§ EXERCISE DETAILS: Give back all of the data verbatim.
──────── RECORDS SHOWN ────────
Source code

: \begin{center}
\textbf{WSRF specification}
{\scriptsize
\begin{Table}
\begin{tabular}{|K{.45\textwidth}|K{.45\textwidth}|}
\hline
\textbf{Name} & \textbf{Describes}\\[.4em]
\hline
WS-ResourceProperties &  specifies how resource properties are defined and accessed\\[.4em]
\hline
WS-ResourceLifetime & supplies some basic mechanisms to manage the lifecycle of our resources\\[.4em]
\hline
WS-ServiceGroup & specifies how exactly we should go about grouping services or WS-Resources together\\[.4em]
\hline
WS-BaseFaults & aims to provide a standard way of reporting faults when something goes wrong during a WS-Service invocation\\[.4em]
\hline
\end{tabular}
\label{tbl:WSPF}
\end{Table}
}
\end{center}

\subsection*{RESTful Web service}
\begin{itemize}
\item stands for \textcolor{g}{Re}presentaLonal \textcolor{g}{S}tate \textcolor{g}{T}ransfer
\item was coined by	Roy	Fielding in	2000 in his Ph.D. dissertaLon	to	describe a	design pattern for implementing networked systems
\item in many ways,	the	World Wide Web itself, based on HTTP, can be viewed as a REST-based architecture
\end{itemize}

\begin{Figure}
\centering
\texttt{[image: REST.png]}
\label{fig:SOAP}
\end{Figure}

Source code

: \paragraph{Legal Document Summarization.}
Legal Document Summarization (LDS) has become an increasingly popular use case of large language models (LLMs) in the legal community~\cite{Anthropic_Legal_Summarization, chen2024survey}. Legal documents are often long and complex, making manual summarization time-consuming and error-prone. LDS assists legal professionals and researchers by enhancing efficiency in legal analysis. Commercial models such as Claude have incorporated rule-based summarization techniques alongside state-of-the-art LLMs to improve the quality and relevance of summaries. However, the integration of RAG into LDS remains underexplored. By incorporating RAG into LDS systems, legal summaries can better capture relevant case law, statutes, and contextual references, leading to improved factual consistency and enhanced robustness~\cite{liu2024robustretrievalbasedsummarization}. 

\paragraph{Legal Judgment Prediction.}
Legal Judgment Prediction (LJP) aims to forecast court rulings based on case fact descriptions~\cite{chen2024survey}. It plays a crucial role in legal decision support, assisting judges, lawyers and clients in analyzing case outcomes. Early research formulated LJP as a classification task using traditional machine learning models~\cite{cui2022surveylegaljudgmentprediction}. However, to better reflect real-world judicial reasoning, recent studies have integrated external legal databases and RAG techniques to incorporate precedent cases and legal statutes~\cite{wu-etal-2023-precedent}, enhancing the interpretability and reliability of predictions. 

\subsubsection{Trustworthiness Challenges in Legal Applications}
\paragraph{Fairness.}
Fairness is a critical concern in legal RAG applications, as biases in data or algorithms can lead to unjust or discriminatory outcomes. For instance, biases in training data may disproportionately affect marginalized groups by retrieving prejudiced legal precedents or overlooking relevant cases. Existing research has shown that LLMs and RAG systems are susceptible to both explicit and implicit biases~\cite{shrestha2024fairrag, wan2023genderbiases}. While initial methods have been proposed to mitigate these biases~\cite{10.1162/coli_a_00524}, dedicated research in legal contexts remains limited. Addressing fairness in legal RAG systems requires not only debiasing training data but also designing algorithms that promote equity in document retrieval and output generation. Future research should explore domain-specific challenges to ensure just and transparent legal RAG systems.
────────
§ EXPECTED ANSWER:
Source code

: \begin{center}
\textbf{WSRF specification}
{\scriptsize
\begin{Table}
\begin{tabular}{|K{.45\textwidth}|K{.45\textwidth}|}
\hline
\textbf{Name} & \textbf{Describes}\\[.4em]
\hline
WS-ResourceProperties &  specifies how resource properties are defined and accessed\\[.4em]
\hline
WS-ResourceLifetime & supplies some basic mechanisms to manage the lifecycle of our resources\\[.4em]
\hline
WS-ServiceGroup & specifies how exactly we should go about grouping services or WS-Resources together\\[.4em]
\hline
WS-BaseFaults & aims to provide a standard way of reporting faults when something goes wrong during a WS-Service invocation\\[.4em]
\hline
\end{tabular}
\label{tbl:WSPF}
\end{Table}
}
\end{center}

\subsection*{RESTful Web service}
\begin{itemize}
\item stands for \textcolor{g}{Re}presentaLonal \textcolor{g}{S}tate \textcolor{g}{T}ransfer
\item was coined by	Roy	Fielding in	2000 in his Ph.D. dissertaLon	to	describe a	design pattern for implementing networked systems
\item in many ways,	the	World Wide Web itself, based on HTTP, can be viewed as a REST-based architecture
\end{itemize}

\begin{Figure}
\centering
\texttt{[image: REST.png]}
\label{fig:SOAP}
\end{Figure}

Source code

: \paragraph{Legal Document Summarization.}
Legal Document Summarization (LDS) has become an increasingly popular use case of large language models (LLMs) in the legal community~\cite{Anthropic_Legal_Summarization, chen2024survey}. Legal documents are often long and complex, making manual summarization time-consuming and error-prone. LDS assists legal professionals and researchers by enhancing efficiency in legal analysis. Commercial models such as Claude have incorporated rule-based summarization techniques alongside state-of-the-art LLMs to improve the quality and relevance of summaries. However, the integration of RAG into LDS remains underexplored. By incorporating RAG into LDS systems, legal summaries can better capture relevant case law, statutes, and contextual references, leading to improved factual consistency and enhanced robustness~\cite{liu2024robustretrievalbasedsummarization}. 

\paragraph{Legal Judgment Prediction.}
Legal Judgment Prediction (LJP) aims to forecast court rulings based on case fact descriptions~\cite{chen2024survey}. It plays a crucial role in legal decision support, assisting judges, lawyers and clients in analyzing case outcomes. Early research formulated LJP as a classification task using traditional machine learning models~\cite{cui2022surveylegaljudgmentprediction}. However, to better reflect real-world judicial reasoning, recent studies have integrated external legal databases and RAG techniques to incorporate precedent cases and legal statutes~\cite{wu-etal-2023-precedent}, enhancing the interpretability and reliability of predictions. 

\subsubsection{Trustworthiness Challenges in Legal Applications}
\paragraph{Fairness.}
Fairness is a critical concern in legal RAG applications, as biases in data or algorithms can lead to unjust or discriminatory outcomes. For instance, biases in training data may disproportionately affect marginalized groups by retrieving prejudiced legal precedents or overlooking relevant cases. Existing research has shown that LLMs and RAG systems are susceptible to both explicit and implicit biases~\cite{shrestha2024fairrag, wan2023genderbiases}. While initial methods have been proposed to mitigate these biases~\cite{10.1162/coli_a_00524}, dedicated research in legal contexts remains limited. Addressing fairness in legal RAG systems requires not only debiasing training data but also designing algorithms that promote equity in document retrieval and output generation. Future research should explore domain-specific challenges to ensure just and transparent legal RAG systems.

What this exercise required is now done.